Days after her 26-year-old daughter was denied a real estate appraiser’s license by a state agency, Republican South Dakota Governor Kristi Noem summoned the regulator, her boss and the state’s labor secretary to the governor’s office for a meeting which her daughter attended, the Associated Press reports.
Four months later, after Noem’s daughter Kassidy Peters successfully completed the needed work to obtain her license, the labor secretary demanded the agency head, 70-year-old Sherry Bren, submit her resignation, prompting a lawsuit that resulted in a $200,000 age discrimination settlement for the supervisor.
Peters originally applied for a license to become a certified real estate appraiser in September 2019, about three years after starting as an entry-level state-registered appraiser, but the application was denied by a review panel because the submitted application contained sample appraisals that did not meet the standards required. South Dakota does not establish its own standards; instead, it uses national standards from professional organizations as its benchmark, and Peters’ work did not qualify.
Peters’ boss, Piedmont, South Dakota appraiser Kristine Juelfs, wrote a letter dated July 27, 2020 to Peters claimed Peters was a victim of a lack of “timeliness and professionalism” in the review process, saying, “This came as quite a shock to myself as she has represented the knowledge and skills necessary.”
On the same day Peters received the letter from Juelfs, Noem summoned Bren, Labor Secretary Marcia Hultman and Bren’s supervisor to meet with her in her office. Also in the meeting were Peters and governor’s general counsel. Noem’s chief of staff and a lawyer from the state’s Department of Labor and Regulation participated by phone. Topics during the July 27, 2020 meeting were not released, although Bren told the Associated Press that Noem asked about the certification process. Having supervised the licensing process for more than 30 years, Bren also confirmed that she was presented the letter from Juelfs at the meeting, which Peters apparently brought with her.
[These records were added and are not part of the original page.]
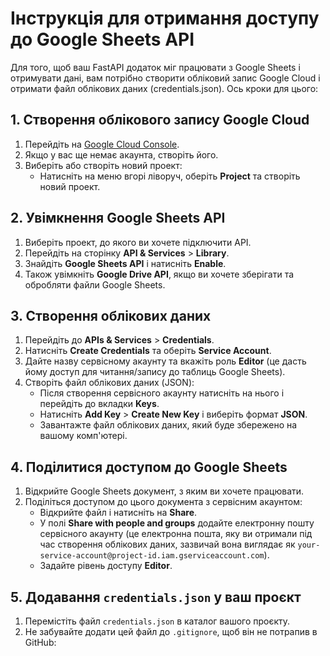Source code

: # Інструкція для отримання доступу до Google Sheets API

Для того, щоб ваш FastAPI додаток міг працювати з Google Sheets і отримувати дані, вам потрібно створити обліковий запис Google Cloud і отримати файл облікових даних (credentials.json). Ось кроки для цього:

## 1. Створення облікового запису Google Cloud

1. Перейдіть на [Google Cloud Console](https://console.cloud.google.com/).
2. Якщо у вас ще немає акаунта, створіть його.
3. Виберіть або створіть новий проект:
   - Натисніть на меню вгорі ліворуч, оберіть **Project** та створіть новий проект.

## 2. Увімкнення Google Sheets API

1. Виберіть проект, до якого ви хочете підключити API.
2. Перейдіть на сторінку **API & Services** > **Library**.
3. Знайдіть **Google Sheets API** і натисніть **Enable**.
4. Також увімкніть **Google Drive API**, якщо ви хочете зберігати та обробляти файли Google Sheets.

## 3. Створення облікових даних

1. Перейдіть до **APIs & Services** > **Credentials**.
2. Натисніть **Create Credentials** та оберіть **Service Account**.
3. Дайте назву сервісному акаунту та вкажіть роль **Editor** (це дасть йому доступ для читання/запису до таблиць Google Sheets).
4. Створіть файл облікових даних (JSON):
   - Після створення сервісного акаунту натисніть на нього і перейдіть до вкладки **Keys**.
   - Натисніть **Add Key** > **Create New Key** і виберіть формат **JSON**.
   - Завантажте файл облікових даних, який буде збережено на вашому комп'ютері.

## 4. Поділитися доступом до Google Sheets

1. Відкрийте Google Sheets документ, з яким ви хочете працювати.
2. Поділіться доступом до цього документа з сервісним акаунтом:
   - Відкрийте файл і натисніть на **Share**.
   - У полі **Share with people and groups** додайте електронну пошту сервісного акаунту (це електронна пошта, яку ви отримали під час створення облікових даних, зазвичай вона виглядає як `your-service-account@project-id.iam.gserviceaccount.com`).
   - Задайте рівень доступу **Editor**.

## 5. Додавання `credentials.json` у ваш проєкт

1. Перемістіть файл `credentials.json` в каталог вашого проєкту.
2. Не забувайте додати цей файл до `.gitignore`, щоб він не потрапив в GitHub:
“My upgrade to become a Certified Residential Appraiser was very lengthy and I was expected to navigate through many obstacles from the very beginning,” she said in a statement to the Associated Press about her eventual certification, which came in November 2020. “I’m glad I have it now and that I have the privilege to serve my clients in South Dakota.”
After Peters received her license, Hultman undertook a relentless campaign to push Bren to retire, although there were no significant findings of fault with her work. She ultimately sued for age discrimination and received a $200,000 payment to drop the case. Prior to leaving, however, Bren sent an email to colleagues saying, “I have been forced to retire by the Secretary of the Department of Labor and Regulation at the behest of the Administration,” adding “I want each of you to know that I have sincerely done everything possible to avoid this unfortunate circumstance.”
Noem and her administration have called the attention to the governor’s intervention a political side show created by the media. “The Associated Press is disparaging the Governor’s daughter in order to attack the Governor politically – no wonder Americans’ trust in the media is at an all-time low,” spokesman Ian Fury said.